*AIM OF THE EXERCISE*
Go through the lines below, tally those that include the word "Hello", and give only the tally.

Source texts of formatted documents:
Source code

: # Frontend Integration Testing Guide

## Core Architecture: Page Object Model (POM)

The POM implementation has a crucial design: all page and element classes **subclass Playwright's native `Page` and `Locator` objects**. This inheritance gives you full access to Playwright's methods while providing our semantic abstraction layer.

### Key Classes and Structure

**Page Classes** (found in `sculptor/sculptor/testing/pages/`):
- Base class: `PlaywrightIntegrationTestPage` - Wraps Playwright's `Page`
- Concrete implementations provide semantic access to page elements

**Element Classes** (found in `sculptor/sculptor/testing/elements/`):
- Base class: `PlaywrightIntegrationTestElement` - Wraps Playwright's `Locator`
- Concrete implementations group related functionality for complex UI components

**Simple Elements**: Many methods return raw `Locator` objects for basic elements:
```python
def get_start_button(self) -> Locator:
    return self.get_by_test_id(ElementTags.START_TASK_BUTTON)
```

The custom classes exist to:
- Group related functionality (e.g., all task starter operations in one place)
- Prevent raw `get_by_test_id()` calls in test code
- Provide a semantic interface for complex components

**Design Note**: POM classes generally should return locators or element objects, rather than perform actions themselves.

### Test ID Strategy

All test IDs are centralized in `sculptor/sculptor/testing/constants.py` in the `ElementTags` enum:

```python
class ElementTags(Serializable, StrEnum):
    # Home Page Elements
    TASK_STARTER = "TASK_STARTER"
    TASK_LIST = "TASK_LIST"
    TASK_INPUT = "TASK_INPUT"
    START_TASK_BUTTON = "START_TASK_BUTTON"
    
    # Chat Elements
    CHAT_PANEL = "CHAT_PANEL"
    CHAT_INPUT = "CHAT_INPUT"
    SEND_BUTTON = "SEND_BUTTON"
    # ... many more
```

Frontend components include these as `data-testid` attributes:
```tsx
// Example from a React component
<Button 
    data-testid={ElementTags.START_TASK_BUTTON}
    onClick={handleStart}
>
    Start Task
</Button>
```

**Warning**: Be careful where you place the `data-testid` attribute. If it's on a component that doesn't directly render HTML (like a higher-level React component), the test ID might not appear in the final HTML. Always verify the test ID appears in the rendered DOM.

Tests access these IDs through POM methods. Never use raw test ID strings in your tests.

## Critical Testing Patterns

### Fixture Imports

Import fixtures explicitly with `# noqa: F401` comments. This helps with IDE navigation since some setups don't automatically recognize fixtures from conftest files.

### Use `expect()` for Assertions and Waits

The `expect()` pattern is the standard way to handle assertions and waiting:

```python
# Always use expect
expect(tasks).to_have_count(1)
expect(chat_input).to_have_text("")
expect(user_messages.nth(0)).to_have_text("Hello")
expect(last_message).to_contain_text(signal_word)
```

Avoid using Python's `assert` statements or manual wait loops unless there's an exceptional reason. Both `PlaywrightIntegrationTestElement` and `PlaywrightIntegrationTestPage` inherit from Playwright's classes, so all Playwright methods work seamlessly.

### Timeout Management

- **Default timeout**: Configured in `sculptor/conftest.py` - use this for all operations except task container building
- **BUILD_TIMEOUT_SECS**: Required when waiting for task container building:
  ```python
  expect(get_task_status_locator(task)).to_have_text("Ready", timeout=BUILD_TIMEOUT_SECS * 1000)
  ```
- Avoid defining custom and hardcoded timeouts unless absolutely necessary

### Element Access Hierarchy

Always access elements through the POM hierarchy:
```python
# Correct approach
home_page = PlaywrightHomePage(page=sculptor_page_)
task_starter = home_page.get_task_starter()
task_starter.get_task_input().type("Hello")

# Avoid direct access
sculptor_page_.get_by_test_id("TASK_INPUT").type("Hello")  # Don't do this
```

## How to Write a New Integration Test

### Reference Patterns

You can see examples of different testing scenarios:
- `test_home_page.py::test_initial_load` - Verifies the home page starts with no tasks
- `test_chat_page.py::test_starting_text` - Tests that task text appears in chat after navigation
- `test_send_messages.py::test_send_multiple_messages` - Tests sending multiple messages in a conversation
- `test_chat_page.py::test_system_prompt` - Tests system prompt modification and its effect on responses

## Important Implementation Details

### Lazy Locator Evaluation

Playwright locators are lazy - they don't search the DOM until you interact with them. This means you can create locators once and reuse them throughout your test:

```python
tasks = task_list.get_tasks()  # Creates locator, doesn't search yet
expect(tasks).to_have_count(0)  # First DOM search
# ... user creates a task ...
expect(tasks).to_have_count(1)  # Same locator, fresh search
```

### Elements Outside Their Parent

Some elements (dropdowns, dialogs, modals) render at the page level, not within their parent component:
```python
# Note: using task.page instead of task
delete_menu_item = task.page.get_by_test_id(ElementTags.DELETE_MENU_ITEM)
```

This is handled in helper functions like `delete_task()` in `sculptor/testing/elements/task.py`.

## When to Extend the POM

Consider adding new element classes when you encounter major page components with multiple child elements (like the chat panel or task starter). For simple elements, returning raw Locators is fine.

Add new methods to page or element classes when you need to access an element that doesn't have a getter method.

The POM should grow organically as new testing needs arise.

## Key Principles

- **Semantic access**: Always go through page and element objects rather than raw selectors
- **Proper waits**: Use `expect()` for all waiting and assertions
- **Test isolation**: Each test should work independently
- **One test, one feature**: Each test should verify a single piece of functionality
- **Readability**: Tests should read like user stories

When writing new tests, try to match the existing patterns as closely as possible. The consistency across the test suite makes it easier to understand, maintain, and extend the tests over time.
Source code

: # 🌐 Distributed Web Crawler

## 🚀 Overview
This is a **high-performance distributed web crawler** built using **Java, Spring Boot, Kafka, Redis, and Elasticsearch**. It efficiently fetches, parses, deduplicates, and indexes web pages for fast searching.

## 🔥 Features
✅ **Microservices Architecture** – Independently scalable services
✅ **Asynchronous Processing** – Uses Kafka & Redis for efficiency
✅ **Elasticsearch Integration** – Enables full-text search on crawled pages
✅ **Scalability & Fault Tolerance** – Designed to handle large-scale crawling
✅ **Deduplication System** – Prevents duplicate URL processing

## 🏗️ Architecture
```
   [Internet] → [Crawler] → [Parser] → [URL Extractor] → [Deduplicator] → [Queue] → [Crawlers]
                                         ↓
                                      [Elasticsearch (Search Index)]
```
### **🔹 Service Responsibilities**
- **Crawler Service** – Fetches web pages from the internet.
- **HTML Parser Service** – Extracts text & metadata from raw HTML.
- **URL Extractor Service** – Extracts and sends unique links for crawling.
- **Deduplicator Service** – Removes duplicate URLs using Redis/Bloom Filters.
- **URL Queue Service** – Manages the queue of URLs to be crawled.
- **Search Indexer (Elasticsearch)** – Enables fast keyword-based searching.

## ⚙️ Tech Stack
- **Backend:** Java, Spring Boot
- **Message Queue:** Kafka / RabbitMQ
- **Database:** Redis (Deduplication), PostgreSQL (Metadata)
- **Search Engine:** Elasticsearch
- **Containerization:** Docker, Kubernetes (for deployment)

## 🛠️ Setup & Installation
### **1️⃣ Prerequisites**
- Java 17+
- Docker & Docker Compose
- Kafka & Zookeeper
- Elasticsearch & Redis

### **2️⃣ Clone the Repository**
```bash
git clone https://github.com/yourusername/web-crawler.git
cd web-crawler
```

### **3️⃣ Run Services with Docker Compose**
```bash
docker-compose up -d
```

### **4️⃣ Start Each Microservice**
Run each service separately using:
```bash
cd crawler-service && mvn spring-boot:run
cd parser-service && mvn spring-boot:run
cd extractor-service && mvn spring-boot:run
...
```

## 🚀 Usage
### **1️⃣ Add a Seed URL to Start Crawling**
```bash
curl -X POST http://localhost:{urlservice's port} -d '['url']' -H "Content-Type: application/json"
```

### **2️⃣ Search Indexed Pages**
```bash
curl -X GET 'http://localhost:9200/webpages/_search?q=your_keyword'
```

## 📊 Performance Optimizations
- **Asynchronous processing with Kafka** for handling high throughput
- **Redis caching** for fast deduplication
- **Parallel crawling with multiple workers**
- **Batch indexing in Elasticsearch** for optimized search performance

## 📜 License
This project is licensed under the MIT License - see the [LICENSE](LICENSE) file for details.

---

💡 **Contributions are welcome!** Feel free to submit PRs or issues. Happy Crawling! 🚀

*TASK RESPONSE*
3